There’s a big controversy about that among Protestants in the 80s and 90s about, “Well, do we have to say Jesus is Lord and savior, or can we just believe Jesus is our savior and we don’t actually have to repent of sins?” I would say that’s more of a minority view, that it doesn’t matter what you do. And I think most non-denominational Christians will say a true Christian lives a life of holiness, but that begs the question, what is that life of holiness? How do we know what Jesus wants us to do? To be able to keep the Commandments, to keep the six… Well, it depends on how you number them.

Trent Horn:

Our Protestant friends are going to number them differently, but how to keep the Commandment, “Thou shall not commit adultery?” Does that include remarriage after divorce? Keep the Sabbath day holy, how do our Protestant friends keep the Sabbath day holy? Some of them think literally, it’s Saturday that we should keep holy, like Seventh Day Adventists.

Trent Horn:

Others will say that it’s Sunday, but all you have to do is just spend time in prayer.
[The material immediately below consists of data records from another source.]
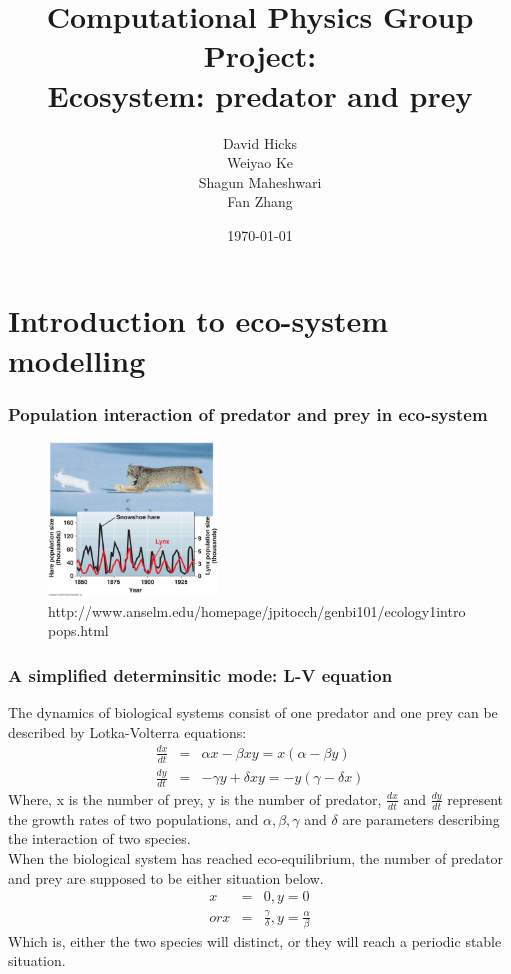 \documentclass{beamer}
\title{Computational Physics Group Project: \\ Ecosystem: predator and prey}
\author{David Hicks\\ Weiyao Ke \\ Shagun Maheshwari \\ Fan Zhang}
\date{\today}
\begin{document}
\frame{\titlepage}

\section[Outline]{}
\frame{\tableofcontents}

\section{Introduction to eco-system modelling}

\frame
{
 	\frametitle{Population interaction of predator and prey in eco-system}
 
	\begin{figure}[htbp]
	\begin{center}
		\includegraphics[width=0.4\textwidth]{./pics/predator_prey2.jpeg}
	\caption{http://www.anselm.edu/homepage/jpitocch/genbi101/ecology1intropops.html}
	\label{default}
	\end{center}
	\end{figure}  
}

\frame
{
 \frametitle{A simplified determinsitic mode: L-V equation}
 The dynamics of biological systems consist of one predator and one prey can be described by Lotka-Volterra equations:
 \begin{eqnarray*}
 \frac{dx}{dt} &=& \alpha x - \beta x y = x(\alpha - \beta y) \\
 \frac{dy}{dt} &=& - \gamma y + \delta x y = - y (\gamma - \delta x)
 \end{eqnarray*}
 Where, x is the number of prey, y is the number of predator, $\frac{dx}{dt}$ and $\frac{dy}{dt}$ represent the growth rates of two populations, and $\alpha, \beta, \gamma$ and $\delta$ are parameters describing the interaction of two species. \\
 When the biological system has reached eco-equilibrium, the number of predator and prey are supposed to be either situation below.
 \begin{eqnarray*}
 x &=& 0, y = 0 \\
 or x &=& \frac{\gamma}{\delta}, y = \frac{\alpha}{\beta}
 \end{eqnarray*}
 Which is, either the two species will distinct, or they will reach a periodic stable situation.
}
\end{document}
I remember once, I was going on a mission trip with a group of Catholic and Protestant friends and the Catholics, we all went to church and one of our Protestant friends, there was no local branch of the denomination he attended. And we asked him, “Well, if you’d like to come to the Catholic parish with us, you’re more than welcome.”

Trent Horn:

And he said, “Oh, no, that’s okay.” I said, “Oh, are you going to go to another Protestant church?” He said, “Nah, I’m just going to stay home and read my Bible.” And I know many Protestants will say, “Church is a great thing. It helps you build and grow in your faith, but at the end of the day, it’s really quite optional.” Yet when you read in the early church fathers, when you read in scripture, the role of the church in the life of the believer seems much, much more central, because it is through the church that we receive Jesus. We keep the Sabbath holy by receiving the body, blood, soul, and divinity of our savior, Jesus Christ.

Trent Horn:

And if we say, “Well, I’m going to believe in Jesus. Here’s Jesus in the Eucharist,” that’s something that I would challenge our Protestant friends who think just having faith in Jesus is enough. Are you going to have faith that Jesus, the lamb of God, has come to us under the form of bread and wine and wants us to receive him? Because to choose to not receive him when he says in John 6, “Unless you eat my flesh and drink my blood, you have no life within you,” that can have eternal consequences to willfully reject that.

Trent Horn:

So I hope that is helpful for all of you. If you are a non-Catholic listener to this channel, whether you’re Protestant or non-Christian even, I’m really glad that you’re here. I hope that I can challenge you in a loving way to consider the truths of Catholicism. And I’ll also say if you’re a Catholic listener, I hope I can challenge you to graciously reach out to those who disagree and understand that we’re not out here trying to have a boxing match.

Trent Horn:

We want to be able to share the truth and not fight toe-to-toe, but walk shoulder-to-shoulder with one another. So yeah, I hope that was helpful for all of you. Thank you guys so much, and I hope you have a really blessed day.